2. An apparatus according to claim 1, wherein the second drive
device comprises at least one stator positioned in a stationary
manner relative to a common axis of rotation of the mould parts,
and one rotor capable of being conveyed along and/or inside the
stator, wherein the base part is positioned, in particular in the
form of a floating mounting, in a releasable or non-releasable
manner on an end of the rotor facing the mould parts.
3. An apparatus according to claim 2, wherein the rotor is movable
continuously in a reciprocating manner along and/or inside the
stator.
4. An apparatus according to claim 2, wherein the stator is
stationary, whilst the rotor is connected directly to the base
plate and is moved.
5. An apparatus according to claim 2, wherein at least one guiding
element is arranged adjacent to the rotor so as to be movable in a
displaceable manner in the lifting direction inside or along the
holding means, wherein the guiding element is, in particular, only
a guide for guiding along the base part in the lifting
direction.
6. An apparatus according to claim 1, wherein the base part is
additionally positioned in a releasable or non-releasable manner,
in particular in the form of a floating mounting, on an end of the
guiding element facing the mould parts.
7. An apparatus according to claim 1, wherein the guiding element
is arranged laterally adjacent to the stator and/or the rotor so as
to be movable in a displaceable manner in the lifting
direction.
8. An apparatus according to claim 1, wherein the rotor and/or the
guiding element is or are designed in the form of a rod, wherein at
least the guiding element is capable of being guided completely
through the holding means in the lifting direction.
9. An apparatus according to claim 1, wherein a control of the base
part is operated in a manner dependent upon a control of the mould
parts.
10. An apparatus according to claim 1, wherein one control unit for
controlling the base part is provided per blow moulding
station.
11. An apparatus according to claim 1, wherein an energy storage
device in which mechanical and/or electrical energy released by a
movement of the base part in a direction away from the mould parts
is capable of being stored at least for a time, and this mechanical
and/or electrical energy is capable of being fed into the drive
device again by the energy storage device (10) in order to produce
a lifting movement of the base part in the direction of the mould
parts.
12. A method of shaping plastics material pre-forms into plastics
material containers, with at least one blow mould, wherein the blow
mould comprises a first mould part and a second mould part, wherein
the first mould part and the second mould part are moved from an
opened state into a closed state by means of a first drive device,
and wherein the blow mould comprises a base part which is moved
with respect to the mould parts along a lifting direction extending
parallel to the longitudinal axis of the mould parts, in order to
close off a cavity in the closed setting in the lifting direction,
and wherein a plastics material pre-form is directly acted upon
with pressure by a gaseous medium inside the cavity, wherein at
least one second drive device which is designed in the form of an
electric linear drive and which moves the base part in the lifting
direction relative to the mould parts.
Description
RELATED APPLICATIONS
[0001] This application claims priority to German Patent
Application Serial No.
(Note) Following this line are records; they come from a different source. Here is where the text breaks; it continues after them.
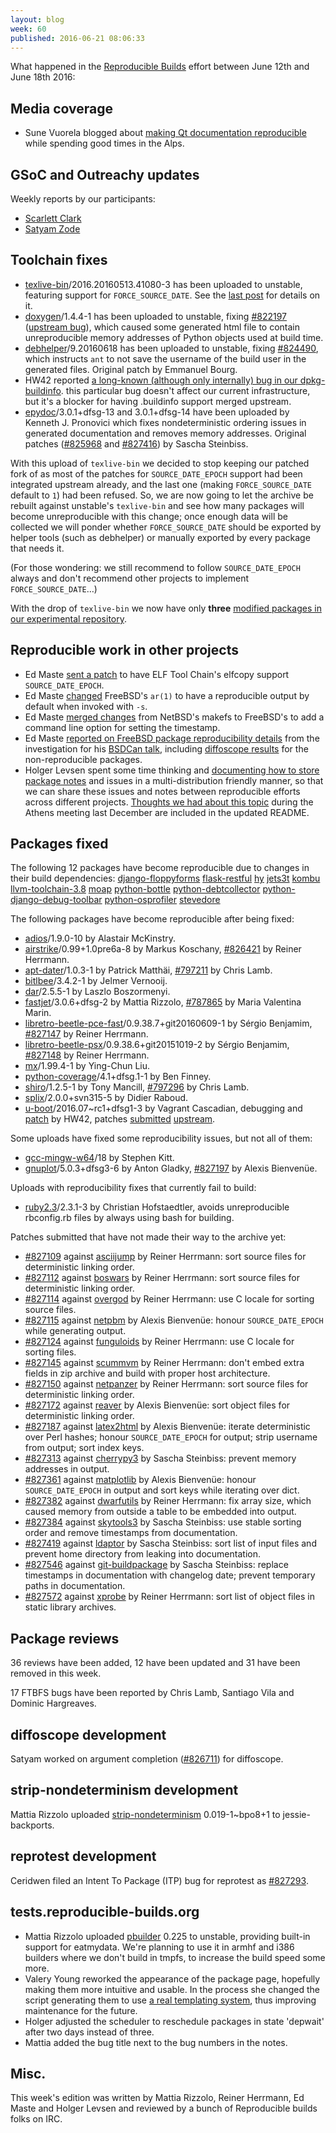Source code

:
 ```yaml
---
layout: blog
week: 60
published: 2016-06-21 08:06:33
---
```


What happened in the [Reproducible
Builds](https://wiki.debian.org/ReproducibleBuilds) effort between June 12th and June 18th 2016:

Media coverage
--------------

* Sune Vuorela blogged about [making Qt documentation reproducible](http://pusling.com/blog/?p=410) while spending good times in the Alps.

GSoC and Outreachy updates
--------------------------

Weekly reports by our participants:

- [Scarlett Clark](http://scarlettgatelyclark.com/2016/debian-kde-reproducible-builds-week-3-randa-platforms-equals-busy-times/)
- [Satyam Zode](https://satyamz.github.io/blog/2016/06/13/gsoc-2016-week-2-and-3-reproducible-builds-in-debian/)

Toolchain fixes
---------------

- [texlive-bin](https://tracker.debian.org/pkg/texlive-bin)/2016.20160513.41080-3 has been uploaded to unstable,
  featuring support for `FORCE_SOURCE_DATE`.  See the <a href="posts/59#FORCE_SOURCE_DATE">last post</a>
  for details on it.
- [doxygen](https://tracker.debian.org/pkg/doxygen)/1.4.4-1 has been uploaded to unstable, fixing [#822197](https://bugs.debian.org/822197)
  ([upstream bug](https://github.com/sphinx-doc/sphinx/pull/2534)), which caused
  some generated html file to contain unreproducible memory addresses of Python
  objects used at build time.
- [debhelper](https://tracker.debian.org/pkg/debhelper)/9.20160618 has been uploaded to unstable, fixing [#824490](https://bugs.debian.org/824490),
  which instructs `ant` to not save the username of the build user in the
  generated files.  Original patch by Emmanuel Bourg.
- HW42 reported [a long-known (although only internally) bug in our
  dpkg-buildinfo](https://lists.alioth.debian.org/pipermail/reproducible-builds/Week-of-Mon-20160613/005789.html).
  this particular bug doesn't affect our current infrastructure, but it's a
  blocker for having .buildinfo support merged upstream.
- [epydoc](https://tracker.debian.org/pkg/epydoc)/3.0.1+dfsg-13 and 3.0.1+dfsg-14 have been uploaded by Kenneth J.
  Pronovici which fixes nondeterministic ordering issues in generated
  documentation and removes memory addresses. Original patches ([#825968](https://bugs.debian.org/825968)
  and [#827416](https://bugs.debian.org/827416)) by Sascha Steinbiss.

With this upload of `texlive-bin` we decided to stop keeping our patched fork of
as most of the patches for `SOURCE_DATE_EPOCH` support had been integrated
upstream already, and the last one (making `FORCE_SOURCE_DATE` default to `1`)
had been refused.  So, we are now going to let the archive be rebuilt against
unstable's `texlive-bin` and see how many packages will become unreproducible
with this change; once enough data will be collected we will ponder whether
`FORCE_SOURCE_DATE` should be exported by helper tools (such as debhelper) or
manually exported by every package that needs it.

(For those wondering: we still recommend to follow `SOURCE_DATE_EPOCH` always
and don't recommend other projects to implement `FORCE_SOURCE_DATE`…)

With the drop of `texlive-bin` we now have only **three** [modified packages in our
experimental repository](https://tests.reproducible-builds.org/debian/index_repositories.html).

Reproducible work in other projects
-----------------------------------

- Ed Maste [sent a patch](https://reviews.freebsd.org/D6829) to have
  ELF Tool Chain's elfcopy support `SOURCE_DATE_EPOCH`.
- Ed Maste [changed](https://svnweb.freebsd.org/base?view=revision&revision=301974)
  FreeBSD's `ar(1)` to have a reproducible output by default when invoked with `-s`.
- Ed Maste [merged changes](https://svnweb.freebsd.org/changeset/base/301879)
  from NetBSD's makefs to FreeBSD's to add a command line option for setting the
  timestamp.
- Ed Maste [reported on FreeBSD package reproducibility details](https://lists.freebsd.org/pipermail/freebsd-ports/2016-June/103584.html)
  from the investigation for his
  [BSDCan talk](https://www.bsdcan.org/2016/schedule/events/714.en.html),
  including
  [diffoscope results](https://people.freebsd.org/~emaste/reproducible-builds/iteration-1/diffoscope/)
  for the non-reproducible packages.
- Holger Levsen spent some time thinking and [documenting how to store package notes](https://anonscm.debian.org/cgit/reproducible/notes.git/tree/README?h=multi-project-syntax)
  and issues in a multi-distribution friendly manner, so that we can share
  these issues and notes between reproducible efforts across different projects.
  [Thoughts we had about this topic](https://reproducible-builds.org/events/athens2015/issue-database/)
  during the Athens meeting last December are included in the updated README.

Packages fixed
--------------

The following 12 packages have become reproducible due to changes in their
build dependencies:
[django-floppyforms](https://tracker.debian.org/pkg/django-floppyforms)
[flask-restful](https://tracker.debian.org/pkg/flask-restful)
[hy](https://tracker.debian.org/pkg/hy)
[jets3t](https://tracker.debian.org/pkg/jets3t)
[kombu](https://tracker.debian.org/pkg/kombu)
[llvm-toolchain-3.8](https://tracker.debian.org/pkg/llvm-toolchain-3.8)
[moap](https://tracker.debian.org/pkg/moap)
[python-bottle](https://tracker.debian.org/pkg/python-bottle)
[python-debtcollector](https://tracker.debian.org/pkg/python-debtcollector)
[python-django-debug-toolbar](https://tracker.debian.org/pkg/python-django-debug-toolbar)
[python-osprofiler](https://tracker.debian.org/pkg/python-osprofiler)
[stevedore](https://tracker.debian.org/pkg/stevedore)

The following packages have become reproducible after being fixed:

 * [adios](https://tracker.debian.org/pkg/adios)/1.9.0-10 by Alastair McKinstry.
 * [airstrike](https://tracker.debian.org/pkg/airstrike)/0.99+1.0pre6a-8 by Markus Koschany, [#826421](https://bugs.debian.org/826421) by Reiner Herrmann.
 * [apt-dater](https://tracker.debian.org/pkg/apt-dater)/1.0.3-1 by Patrick Matthäi, [#797211](https://bugs.debian.org/797211) by Chris Lamb.
 * [bitlbee](https://tracker.debian.org/pkg/bitlbee)/3.4.2-1 by Jelmer Vernooĳ.
 * [dar](https://tracker.debian.org/pkg/dar)/2.5.5-1 by Laszlo Boszormenyi.
 * [fastjet](https://tracker.debian.org/pkg/fastjet)/3.0.6+dfsg-2 by Mattia Rizzolo, [#787865](https://bugs.debian.org/787865) by Maria Valentina Marin.
 * [libretro-beetle-pce-fast](https://tracker.debian.org/pkg/libretro-beetle-pce-fast)/0.9.38.7+git20160609-1 by Sérgio Benjamim, [#827147](https://bugs.debian.org/827147) by Reiner Herrmann.
 * [libretro-beetle-psx](https://tracker.debian.org/pkg/libretro-beetle-psx)/0.9.38.6+git20151019-2 by Sérgio Benjamim, [#827148](https://bugs.debian.org/827148) by Reiner Herrmann.
 * [mx](https://tracker.debian.org/pkg/mx)/1.99.4-1 by Ying-Chun Liu.
 * [python-coverage](https://tracker.debian.org/pkg/python-coverage)/4.1+dfsg.1-1 by Ben Finney.
 * [shiro](https://tracker.debian.org/pkg/shiro)/1.2.5-1 by Tony Mancill, [#797296](https://bugs.debian.org/797296) by Chris Lamb.
 * [splix](https://tracker.debian.org/pkg/splix)/2.0.0+svn315-5 by Didier Raboud.
 * [u-boot](https://tracker.debian.org/pkg/u-boot)/2016.07~rc1+dfsg1-3 by Vagrant Cascadian, debugging and [patch](https://lists.alioth.debian.org/pipermail/reproducible-builds/Week-of-Mon-20160606/005722.html) by HW42, patches [submitted](https://patchwork.ozlabs.org/patch/634190/) [upstream](https://patchwork.ozlabs.org/patch/636667/).

Some uploads have fixed some reproducibility issues, but not all of them:

 * [gcc-mingw-w64](https://tracker.debian.org/pkg/gcc-mingw-w64)/18 by Stephen Kitt.
 * [gnuplot](https://tracker.debian.org/pkg/gnuplot)/5.0.3+dfsg3-6 by Anton Gladky, [#827197](https://bugs.debian.org/827197) by Alexis Bienvenüe.

Uploads with reproducibility fixes that currently fail to build:

 * [ruby2.3](https://tracker.debian.org/pkg/ruby2.3)/2.3.1-3 by Christian Hofstaedtler, avoids unreproducible rbconfig.rb files by always using bash for building.

Patches submitted that have not made their way to the archive yet:

 * [#827109](https://bugs.debian.org/827109) against [asciijump](https://tracker.debian.org/pkg/asciijump) by Reiner Herrmann: sort source files for deterministic linking order.
 * [#827112](https://bugs.debian.org/827112) against [boswars](https://tracker.debian.org/pkg/boswars) by Reiner Herrmann: sort source files for deterministic linking order.
 * [#827114](https://bugs.debian.org/827114) against [overgod](https://tracker.debian.org/pkg/overgod) by Reiner Herrmann: use C locale for sorting source files.
 * [#827115](https://bugs.debian.org/827115) against [netpbm](https://tracker.debian.org/pkg/netpbm) by Alexis Bienvenüe: honour `SOURCE_DATE_EPOCH` while generating output.
 * [#827124](https://bugs.debian.org/827124) against [funguloids](https://tracker.debian.org/pkg/funguloids) by Reiner Herrmann: use C locale for sorting files.
 * [#827145](https://bugs.debian.org/827145) against [scummvm](https://tracker.debian.org/pkg/scummvm) by Reiner Herrmann: don't embed extra fields in zip archive and build with proper host architecture.
 * [#827150](https://bugs.debian.org/827150) against [netpanzer](https://tracker.debian.org/pkg/netpanzer) by Reiner Herrmann: sort source files for deterministic linking order.
 * [#827172](https://bugs.debian.org/827172) against [reaver](https://tracker.debian.org/pkg/reaver) by Alexis Bienvenüe: sort object files for deterministic linking order.
 * [#827187](https://bugs.debian.org/827187) against [latex2html](https://tracker.debian.org/pkg/latex2html) by Alexis Bienvenüe: iterate deterministic over Perl hashes; honour `SOURCE_DATE_EPOCH` for output; strip username from output; sort index keys.
 * [#827313](https://bugs.debian.org/827313) against [cherrypy3](https://tracker.debian.org/pkg/cherrypy3) by Sascha Steinbiss: prevent memory addresses in output.
 * [#827361](https://bugs.debian.org/827361) against [matplotlib](https://tracker.debian.org/pkg/matplotlib) by Alexis Bienvenüe: honour `SOURCE_DATE_EPOCH` in output and sort keys while iterating over dict.
 * [#827382](https://bugs.debian.org/827382) against [dwarfutils](https://tracker.debian.org/pkg/dwarfutils) by Reiner Herrmann: fix array size, which caused memory from outside a table to be embedded into output.
 * [#827384](https://bugs.debian.org/827384) against [skytools3](https://tracker.debian.org/pkg/skytools3) by Sascha Steinbiss: use stable sorting order and remove timestamps from documentation.
 * [#827419](https://bugs.debian.org/827419) against [ldaptor](https://tracker.debian.org/pkg/ldaptor) by Sascha Steinbiss: sort list of input files and prevent home directory from leaking into documentation.
 * [#827546](https://bugs.debian.org/827546) against [git-buildpackage](https://tracker.debian.org/pkg/git-buildpackage) by Sascha Steinbiss: replace timestamps in documentation with changelog date; prevent temporary paths in documentation.
 * [#827572](https://bugs.debian.org/827572) against [xprobe](https://tracker.debian.org/pkg/xprobe) by Reiner Herrmann: sort list of object files in static library archives.

Package reviews
---------------

36 reviews have been added, 12 have been updated and 31 have been removed in this week.

17 FTBFS bugs have been reported by Chris Lamb, Santiago Vila and Dominic Hargreaves.


diffoscope development
----------------------

Satyam worked on argument completion ([#826711](https://bugs.debian.org/826711)) for diffoscope.

strip-nondeterminism development
--------------------------------

Mattia Rizzolo uploaded [strip-nondeterminism](https://tracker.debian.org/pkg/strip-nondeterminism) 0.019-1~bpo8+1 to
jessie-backports.

reprotest development
---------------------

Ceridwen filed an Intent To Package (ITP) bug for reprotest as [#827293](https://bugs.debian.org/827293).

tests.reproducible-builds.org
-----------------------

- Mattia Rizzolo uploaded [pbuilder](https://tracker.debian.org/pkg/pbuilder) 0.225 to unstable, providing built-in
  support for eatmydata.  We're planning to use it in armhf and i386 builders
  where we don't build in tmpfs, to increase the build speed some more.
- Valery Young reworked the appearance of the package page, hopefully making them more
  intuitive and usable.  In the process she changed the script generating them
  to use [a real templating system](https://mustache.github.io/), thus improving
  maintenance for the future.
- Holger adjusted the scheduler to reschedule packages in state 'depwait' after
  two days instead of three.
- Mattia added the bug title next to the bug numbers in the notes.

Misc.
-----

This week's edition was written by Mattia Rizzolo, Reiner Herrmann, Ed Maste and Holger Levsen and reviewed by a bunch of Reproducible builds folks on IRC.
DE 10 2014 111 590.2, filed Aug. 13, 2014,
the content of which is incorporated herein by reference, in its
entirety.
FIELD
[0002] The present invention relates to an apparatus for shaping
plastics material pre-forms into plastics material containers as
well as to a method of shaping plastics material pre-forms into
plastics material containers according to the respective preamble
of claims 1 and 11.
DESCRIPTION OF DRAWINGS
[0003] The apparatus described here and the method described here
are explained in greater detail with reference to an embodiment and
corresponding perspective views. In the drawings
[0004] FIG. 1 is a diagrammatic plan view of an embodiment of an
apparatus described here for shaping plastics material pre-forms
into plastics material containers;
[0005] FIG. 2 is a dragrammatic side view of an embodiment of a
blow moulding module described here, and
[0006] FIGS. 3A to 3C are diagrammatic side views of various
settings of a base part which is driven by means of an embodiment
of an electric linear motor described here.
DETAILED DESCRIPTION
[0007] In particular, therefore, the present invention relates to
an apparatus for shaping plastics material pre-forms into plastics
material containers which comprises at least one blow mould, the
blow mould comprising in turn a first mould part and a second mould
part. In this case the first mould part and the second mould part
are movable with respect to each other between a closed setting and
an opened setting by means of a first drive device, and the blow
mould comprises a base part which is movable with respect to the
mould parts along a lifting direction extending parallel to the
longitudinal axis of the mould parts, in order to close off a
cavity, in the closed setting, in the lifting direction, and a
plastics material pre-form is capable of being directly acted upon
with pressure by a gaseous medium inside the cavity.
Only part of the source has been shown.